Кроха даже не посмотрел на него, снова принялся шевелить головой над страницами.
— Жену заберу, — сказал мечтательно Женька и пояснил, будто никто не знал: — Валентину.
Валентину они видели раз, в День Флота, в тихий и легкий солнечный день… был ли он? Видели раз, а знали про нее, казалось, все. Жила она в двадцати километрах от бухты, приехала по распределению после финансового техникума, и свадьбу сыграли весной…

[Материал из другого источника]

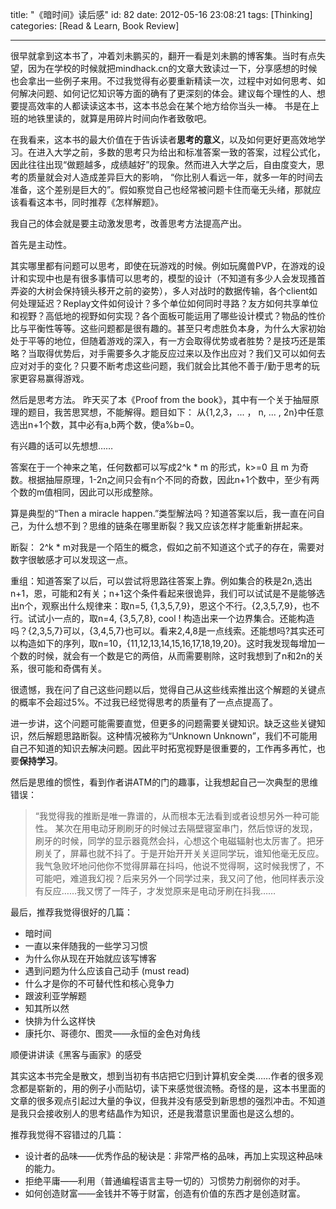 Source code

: title: "《暗时间》读后感"
id: 82
date: 2012-05-16 23:08:21
tags: [Thinking]
categories: [Read & Learn, Book Review]

---

很早就拿到这本书了，冲着刘未鹏买的，翻开一看是刘未鹏的博客集。当时有点失望，因为在学校的时候就把mindhack.cn的文章大致读过一下，分享感想的时候也会拿出一些例子来用。不过我觉得有必要重新精读一次，过程中对如何思考、如何解决问题、如何记忆知识等方面的确有了更深刻的体会。建议每个理性的人、想要提高效率的人都读读这本书，这本书总会在某个地方给你当头一棒。 书是在上班的地铁里读的，就算是用碎片时间向作者致敬吧。

在我看来，这本书的最大价值在于告诉读者**思考的意义**，以及如何更好更高效地学习。在进入大学之前，多数的思考只为给出和标准答案一致的答案，过程公式化，因此往往出现“做题越多，成绩越好”的现象。然而进入大学之后，自由度变大，思考的质量就会对人造成差异巨大的影响， “你比别人看远一年，就多一年的时间去准备，这个差别是巨大的”。假如察觉自己也经常被问题卡住而毫无头绪，那就应该看看这本书，同时推荐《怎样解题》。

我自己的体会就是要主动激发思考，改善思考方法提高产出。

首先是主动性。

其实哪里都有问题可以思考，即使在玩游戏的时候。例如玩魔兽PVP，在游戏的设计和实现中也是有很多事情可以思考的，模型的设计（不知道有多少人会发现搔首弄姿的大树会保持镜头移开之前的姿势），多人对战时的数据传输，各个client如何处理延迟？Replay文件如何设计？多个单位如何同时寻路？友方如何共享单位和视野？高低地的视野如何实现？各个面板可能运用了哪些设计模式？物品的性价比与平衡性等等。这些问题都是很有趣的。甚至只考虑胜负本身，为什么大家初始处于平等的地位，但随着游戏的深入，有一方会取得优势或者胜势？是技巧还是策略？当取得优势后，对手需要多久才能反应过来以及作出应对？我们又可以如何去应对对手的变化？只要不断考虑这些问题，我们就会比其他不善于/勤于思考的玩家更容易赢得游戏。

然后是思考方法。
昨天买了本《Proof from the book》，其中有一个关于抽屉原理的题目，我苦思冥想，不能解得。题目如下：<!--more-->
从{1,2,3，... ， n, ... , 2n}中任意选出n+1个数，其中必有a,b两个数，使a%b=0。

有兴趣的话可以先想想……

答案在于一个神来之笔，任何数都可以写成2^k * m 的形式，k&gt;=0 且 m 为奇数。根据抽屉原理，1-2n之间只会有n个不同的奇数，因此n+1个数中，至少有两个数的m值相同，因此可以形成整除。

算是典型的“Then a miracle happen.”类型解法吗？知道答案以后，我一直在问自己，为什么想不到？思维的链条在哪里断裂？我又应该怎样才能重新拼起来。

断裂： 2^k * m对我是一个陌生的概念，假如之前不知道这个式子的存在，需要对数字很敏感才可以发现这一点。

重组：知道答案了以后，可以尝试将思路往答案上靠。例如集合的秩是2n,选出n+1，恩，可能和2有关；n+1这个条件看起来很诡异，我们可以试试是不是能够选出n个，观察出什么规律来：取n=5, {1,3,5,7,9}，恩这个不行。{2,3,5,7,9}，也不行。试试小一点的，取n=4, {3,5,7,8}, cool ! 构造出来一个边界集合。还能构造吗？{2,3,5,7}可以，{3,4,5,7}也可以。看来2,4,8是一点线索。还能想吗?其实还可以构造如下的序列，取n=10，{11,12,13,14,15,16,17,18,19,20}。这时我发现每增加一个数的时候，就会有一个数是它的两倍，从而需要剔除，这时我想到了n和2n的关系，很可能和奇偶有关。

很遗憾，我在问了自己这些问题以后，觉得自己从这些线索推出这个解题的关键点的概率不会超过5%。不过我已经觉得思考的质量有了一点点提高了。

进一步讲，这个问题可能需要直觉，但更多的问题需要关键知识。缺乏这些关键知识，然后解题思路断裂。这种情况被称为“Unknown Unknown”，我们不可能用自己不知道的知识去解决问题。因此平时拓宽视野是很重要的，工作再多再忙，也要**保持学习**。

然后是思维的惯性，看到作者讲ATM的门的趣事，让我想起自己一次典型的思维错误：
> “我觉得我的推断是唯一靠谱的，从而根本无法看到或者设想另外一种可能性。
某次在用电动牙刷刷牙的时候过去隔壁寝室串门，然后惊讶的发现，刷牙的时候，同学的显示器竟然会抖，心想这个电磁辐射也太厉害了。把牙刷关了，屏幕也就不抖了。于是开始开开关关逗同学玩，谁知他毫无反应。我气急败坏地问他你不觉得屏幕在抖吗，他说不觉得啊，这时候我愣了，不可能吧，难道我幻视？后来另外一个同学过来，我又问了他，他同样表示没有反应……我又愣了一阵子，才发觉原来是电动牙刷在抖我……

最后，推荐我觉得很好的几篇：

*   暗时间
*   一直以来伴随我的一些学习习惯
*   为什么你从现在开始就应该写博客
*   遇到问题为什么应该自己动手 (must read)
*   什么才是你的不可替代性和核心竞争力
*   跟波利亚学解题
*   知其所以然
*   快排为什么这样快
*   康托尔、哥德尔、图灵——永恒的金色对角线
&nbsp;

顺便讲讲读《黑客与画家》的感受

其实这本书完全是散文，想到当初有书店把它归到计算机安全类……作者的很多观念都是崭新的，用的例子小而贴切，读下来感觉很流畅。奇怪的是，这本书里面的文章的很多观点引起过大量的争议，但我并没有感受到新思想的强烈冲击。不知道是我只会接收别人的思考结晶作为知识，还是我潜意识里面也是这么想的。

推荐我觉得不容错过的几篇：

*   设计者的品味——优秀作品的秘诀是：非常严格的品味，再加上实现这种品味的能力。
*   拒绝平庸——利用（普通编程语言主导一切的）习惯势力削弱你的对手。
*   如何创造财富——金钱并不等于财富，创造有价值的东西才是创造财富。
&nbsp;

&nbsp;
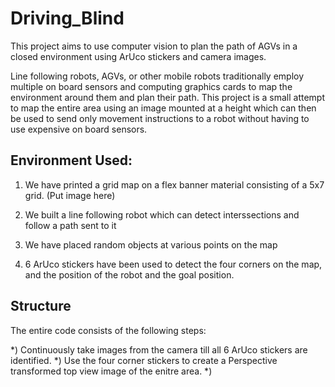 # Driving_Blind
This project aims to use computer vision to plan the path of AGVs in a closed environment using ArUco stickers and camera images.

Line following robots, AGVs, or other mobile robots traditionally employ multiple on board sensors and computing graphics cards to map the environment around them and plan their path. This project is a small attempt to map the entire area using an image mounted at a height which can then be used to send only movement instructions to a robot without having to use expensive on board sensors.

## Environment Used:
1) We have printed a grid map on a flex banner material consisting of a 5x7 grid.
(Put image here)

2) We built a line following robot which can detect interssections and follow a path sent to it

1) We have placed random objects at various points on the map

1) 6 ArUco stickers have been used to detect the four corners on the map, and the position of the robot and the goal position.


## Structure
The entire code consists of the following steps:

*) Continuously take images from the camera till all 6 ArUco stickers are identified.
*) Use the four corner stickers to create a Perspective transformed top view image of the enitre area.
*) 
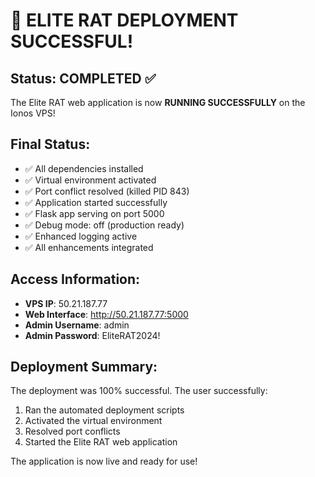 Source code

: # 🎉 ELITE RAT DEPLOYMENT SUCCESSFUL!

## Status: COMPLETED ✅

The Elite RAT web application is now **RUNNING SUCCESSFULLY** on the Ionos VPS!

## Final Status:
- ✅ All dependencies installed
- ✅ Virtual environment activated
- ✅ Port conflict resolved (killed PID 843)
- ✅ Application started successfully
- ✅ Flask app serving on port 5000
- ✅ Debug mode: off (production ready)
- ✅ Enhanced logging active
- ✅ All enhancements integrated

## Access Information:
- **VPS IP**: 50.21.187.77
- **Web Interface**: http://50.21.187.77:5000
- **Admin Username**: admin
- **Admin Password**: EliteRAT2024!

## Deployment Summary:
The deployment was 100% successful. The user successfully:
1. Ran the automated deployment scripts
2. Activated the virtual environment
3. Resolved port conflicts
4. Started the Elite RAT web application

The application is now live and ready for use!
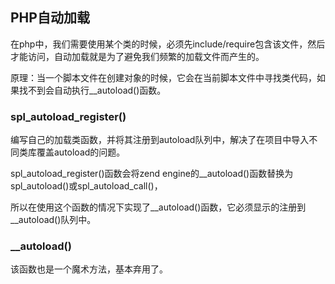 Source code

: ## PHP自动加载
在php中，我们需要使用某个类的时候，必须先include/require包含该文件，然后才能访问，自动加载就是为了避免我们频繁的加载文件而产生的。

原理：当一个脚本文件在创建对象的时候，它会在当前脚本文件中寻找类代码，如果找不到会自动执行__autoload()函数。

### spl_autoload_register()
编写自己的加载类函数，并将其注册到autoload队列中，解决了在项目中导入不同类库覆盖autoload的问题。

spl_autoload_register()函数会将zend engine的__autoload()函数替换为spl_autoload()或spl_autoload_call()，

所以在使用这个函数的情况下实现了__autoload()函数，它必须显示的注册到__autoload()队列中。

### __autoload()
该函数也是一个魔术方法，基本弃用了。

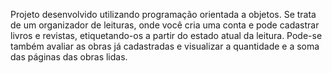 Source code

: Projeto desenvolvido utilizando programação orientada a objetos. Se trata de um organizador de leituras, onde você cria uma conta e pode cadastrar livros e revistas, etiquetando-os 
a partir do estado atual da leitura. Pode-se também avaliar as obras já cadastradas e visualizar a quantidade e a soma das páginas das obras lidas.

— Жену заберу, Валентину, — и домой. Телеграмму дам. Мать студня наварит, баранины напечет, борща… косточка сахарная.
Палуба мерно ходила под мехом канадки, баюкала и баюкала… Нет, не получалось у Женьки рассказать, как все это будет, как встретят его отец и мать, как мать заплачет, а батя уйдет за дом курить… Знал, что приедет в станицу зимой, в холод, слякоть, под голые деревья, а виделось ночами одно и то же: будто приедут они с Валентиной в самом начале осени, в самом-самом начале, когда не жарко — а ровно и ласково тепло, и сады еще зелены запыленной уставшей зеленью, и небо уже не синее, а поблескивает паутинкой… и яблок в саду их столько, что ветви провисли, как бусы. А за палисадом — флоксы и астры, бабушкины любимицы, и бабушка астр нарежет и Валентине поднесет. Банька будет истоплена, и отец и мать на работу с утра не пойдут, отец будет баню топить, а мать — на базар. Приедут они с Валентиной после полудня (хоть нет таких поездов), после полудня, когда в воздухе тишь и истома. Выйдут из баньки прямо к накрытому столу. Справа — материн дом, слева — для молодых, тот, что сложил он с отцом перед службой, между домами навес, и летняя кухонька: здесь, на широком дощатом столе, блестящем, как будто лаковый, накроет мать угощение: студень куриный и студень свиной, салаты, печения и копчения, яишня на сале с зеленым лучком, знаменитый украинский борщ на сахарной косточке, со свежей капусты и свежих помидор, с чесночком, — а потом подоспеет мясо, и цыпленок, зажаренный в кирпичах, а в центре стола, прямо с ледника, — ростовская, хлебная, сытная водка, наш, ставропольский, нарзан, запиваешь им водку — и трезв, только дышится втрое просторней… сколько же дома он не был? Семь лет. Да, не считая той осени перед уходом, когда ладили с батей дом, — семь лет. Астраханская мореходная, Каспий, Каспий… ох, до чего же жаль, что придется приехать зимой.
— …Косточка сахарная. Со свежих помидор. С чесночком!
— Заткнись, — сказал Кроха.
— Со сметаной. У нас сметана знаешь какая? Банку берешь, втыкаешь туда ложку, мельхиоровую, переворачиваешь — и ложка не падает.
— Нет такой сметаны, — сказал Кроха.
— Э! И цыпленка мать в кирпичах зажарит, вот такого вот, сочится весь, с корочкой! — и сверху его этой сметаной.
— Шел бы ты отсюда.
— А ты читай, Кроха, читай. Это полезно. …И водочка — со льда. В угловой комнате нам постелят… Семь лет дома не был.
— Ты на танкерах плавал? — спросил Шурка.
— На них.
— Как ты думаешь, что они там?..
— А! Выпивка кончилась, вот и сигналят: дайте, мол, похмелиться, а то чистое бедствие. У нас на «Вычегде» радист был сумасшедший. Натурально. Только этого сначала никто не замечал, думали — алкоголик…
— В море пойдешь еще?
— Ищи дурака. На железную дорогу пойду. Жену заберу, Валентину… Ты куда, Шурк?
— Не знаю. Скучно…
— Привет, — закричал он, поднимаясь наверх, Ивану.